Would you really expect Sony to admit any fault with their mount though? Not likely. Theoretically they can make just about any lens, but they don't have the same freedom of design. Which we'll see as time goes on. There's a good reason Nikon's mount jumped by nearly 10mm from the DSLR to mirrorless.
 

Sator

EOS T7i
Oct 14, 2015
74
20
photonicshunkan.blogspot.com
Would you really expect Sony to admit any fault with their mount though? Not likely. Theoretically they can make just about any lens, but they don't have the same freedom of design.
Exactly. A Sony engineer gave a public talk in Japan in which he admitted that there was a heated debate within the company as to whether they should retro-convert their APS-C E mount into a 35mm format mount. That suggests that there were almost certainly dissenters amongst the Sony engineers who questioned the wisdom of doing this. It is quite possible (although this is speculative) that the decision to proceed with a 35mm format mount with APS-C dimensions was made more by the marketing department wanting to draw first blood over Canon and Nikon and that the engineers were overruled.
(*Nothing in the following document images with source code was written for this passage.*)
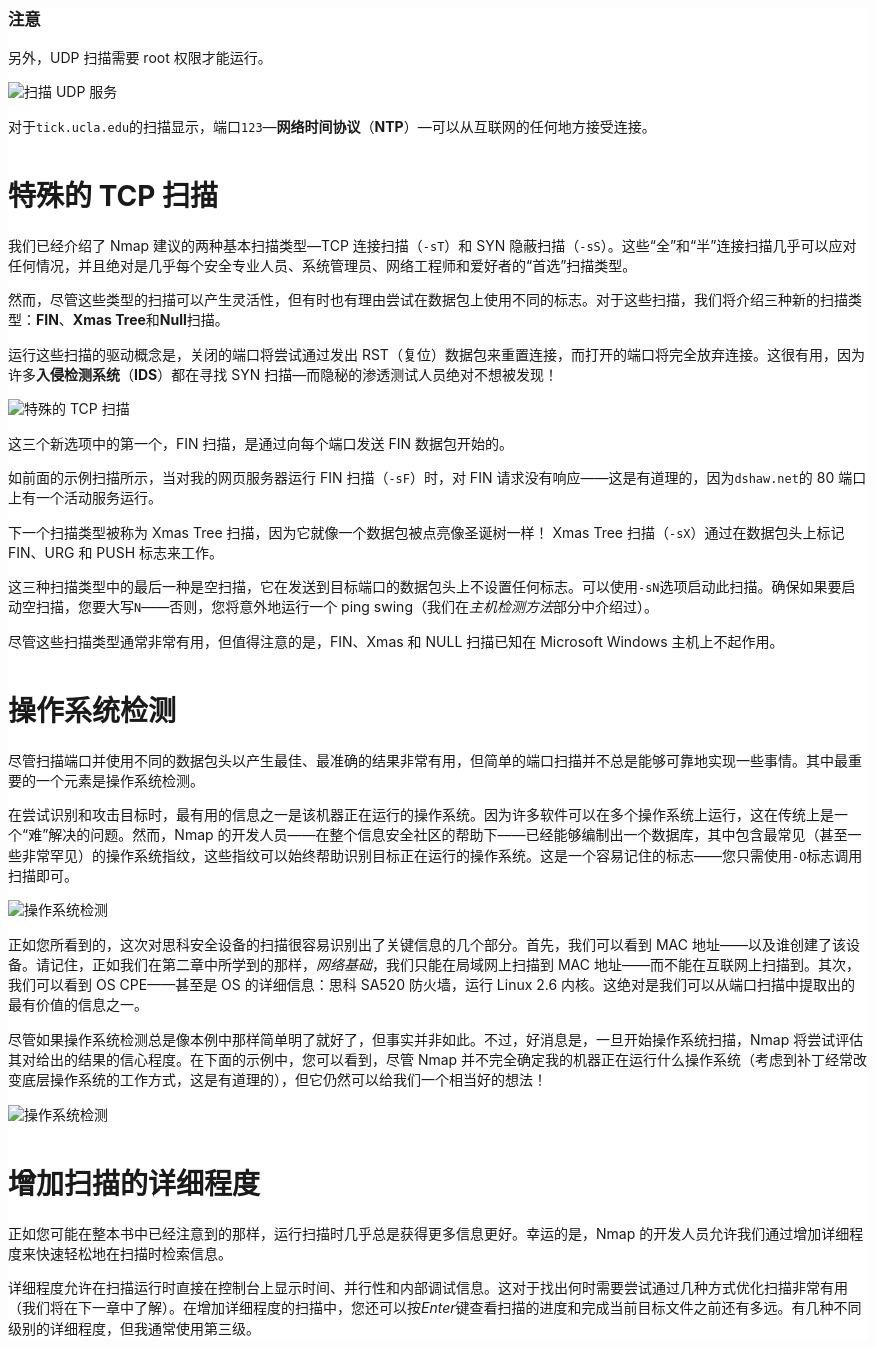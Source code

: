 ### 注意

另外，UDP 扫描需要 root 权限才能运行。

![扫描 UDP 服务](https://github.com/OpenDocCN/freelearn-kali-zh/raw/master/docs/nmap-ess/img/4065OS_04_04.jpg)

对于`tick.ucla.edu`的扫描显示，端口`123`—**网络时间协议**（**NTP**）—可以从互联网的任何地方接受连接。

# 特殊的 TCP 扫描

我们已经介绍了 Nmap 建议的两种基本扫描类型—TCP 连接扫描（`-sT`）和 SYN 隐蔽扫描（`-sS`）。这些“全”和“半”连接扫描几乎可以应对任何情况，并且绝对是几乎每个安全专业人员、系统管理员、网络工程师和爱好者的“首选”扫描类型。

然而，尽管这些类型的扫描可以产生灵活性，但有时也有理由尝试在数据包上使用不同的标志。对于这些扫描，我们将介绍三种新的扫描类型：**FIN**、**Xmas Tree**和**Null**扫描。

运行这些扫描的驱动概念是，关闭的端口将尝试通过发出 RST（复位）数据包来重置连接，而打开的端口将完全放弃连接。这很有用，因为许多**入侵检测系统**（**IDS**）都在寻找 SYN 扫描—而隐秘的渗透测试人员绝对不想被发现！

![特殊的 TCP 扫描](https://github.com/OpenDocCN/freelearn-kali-zh/raw/master/docs/nmap-ess/img/4065OS_04_05.jpg)

这三个新选项中的第一个，FIN 扫描，是通过向每个端口发送 FIN 数据包开始的。

如前面的示例扫描所示，当对我的网页服务器运行 FIN 扫描（`-sF`）时，对 FIN 请求没有响应——这是有道理的，因为`dshaw.net`的 80 端口上有一个活动服务运行。

下一个扫描类型被称为 Xmas Tree 扫描，因为它就像一个数据包被点亮像圣诞树一样！ Xmas Tree 扫描（`-sX`）通过在数据包头上标记 FIN、URG 和 PUSH 标志来工作。

这三种扫描类型中的最后一种是空扫描，它在发送到目标端口的数据包头上不设置任何标志。可以使用`-sN`选项启动此扫描。确保如果要启动空扫描，您要大写`N`——否则，您将意外地运行一个 ping swing（我们在*主机检测方法*部分中介绍过）。

尽管这些扫描类型通常非常有用，但值得注意的是，FIN、Xmas 和 NULL 扫描已知在 Microsoft Windows 主机上不起作用。

# 操作系统检测

尽管扫描端口并使用不同的数据包头以产生最佳、最准确的结果非常有用，但简单的端口扫描并不总是能够可靠地实现一些事情。其中最重要的一个元素是操作系统检测。

在尝试识别和攻击目标时，最有用的信息之一是该机器正在运行的操作系统。因为许多软件可以在多个操作系统上运行，这在传统上是一个“难”解决的问题。然而，Nmap 的开发人员——在整个信息安全社区的帮助下——已经能够编制出一个数据库，其中包含最常见（甚至一些非常罕见）的操作系统指纹，这些指纹可以始终帮助识别目标正在运行的操作系统。这是一个容易记住的标志——您只需使用`-O`标志调用扫描即可。

![操作系统检测](https://github.com/OpenDocCN/freelearn-kali-zh/raw/master/docs/nmap-ess/img/4065OS_04_06.jpg)

正如您所看到的，这次对思科安全设备的扫描很容易识别出了关键信息的几个部分。首先，我们可以看到 MAC 地址——以及谁创建了该设备。请记住，正如我们在第二章中所学到的那样，*网络基础*，我们只能在局域网上扫描到 MAC 地址——而不能在互联网上扫描到。其次，我们可以看到 OS CPE——甚至是 OS 的详细信息：思科 SA520 防火墙，运行 Linux 2.6 内核。这绝对是我们可以从端口扫描中提取出的最有价值的信息之一。

尽管如果操作系统检测总是像本例中那样简单明了就好了，但事实并非如此。不过，好消息是，一旦开始操作系统扫描，Nmap 将尝试评估其对给出的结果的信心程度。在下面的示例中，您可以看到，尽管 Nmap 并不完全确定我的机器正在运行什么操作系统（考虑到补丁经常改变底层操作系统的工作方式，这是有道理的），但它仍然可以给我们一个相当好的想法！

![操作系统检测](https://github.com/OpenDocCN/freelearn-kali-zh/raw/master/docs/nmap-ess/img/4065OS_04_07.jpg)

# 增加扫描的详细程度

正如您可能在整本书中已经注意到的那样，运行扫描时几乎总是获得更多信息更好。幸运的是，Nmap 的开发人员允许我们通过增加详细程度来快速轻松地在扫描时检索信息。

详细程度允许在扫描运行时直接在控制台上显示时间、并行性和内部调试信息。这对于找出何时需要尝试通过几种方式优化扫描非常有用（我们将在下一章中了解）。在增加详细程度的扫描中，您还可以按*Enter*键查看扫描的进度和完成当前目标文件之前还有多远。有几种不同级别的详细程度，但我通常使用第三级。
Naturally, the marketing department at Sony will not admit to any errors. However, it is rather damning to think that three firms founded APS-C mirrorless mounts around the same time: Canon (M mount), Sony (NEX/E mount), and Fuji (X mount)—but only one of these companies has retro-converted their APS-C mount into a 35mm format mount. Other firms could have designed a 35mm mount with APS-C dimensions but none have. Leica hasn't, nor has Sigma, Panasonic, Canon, or Nikon. That's a lot of engineers from lots of firms across the world to shun the Sony approach. Sony is out on a limb, totally isolated, leaving its marketing department to predictably spin the supreme wisdom of their decision.

Sadly, I rather fear that the success of the Sony FE mount represents the success of marketing strategy over good engineering.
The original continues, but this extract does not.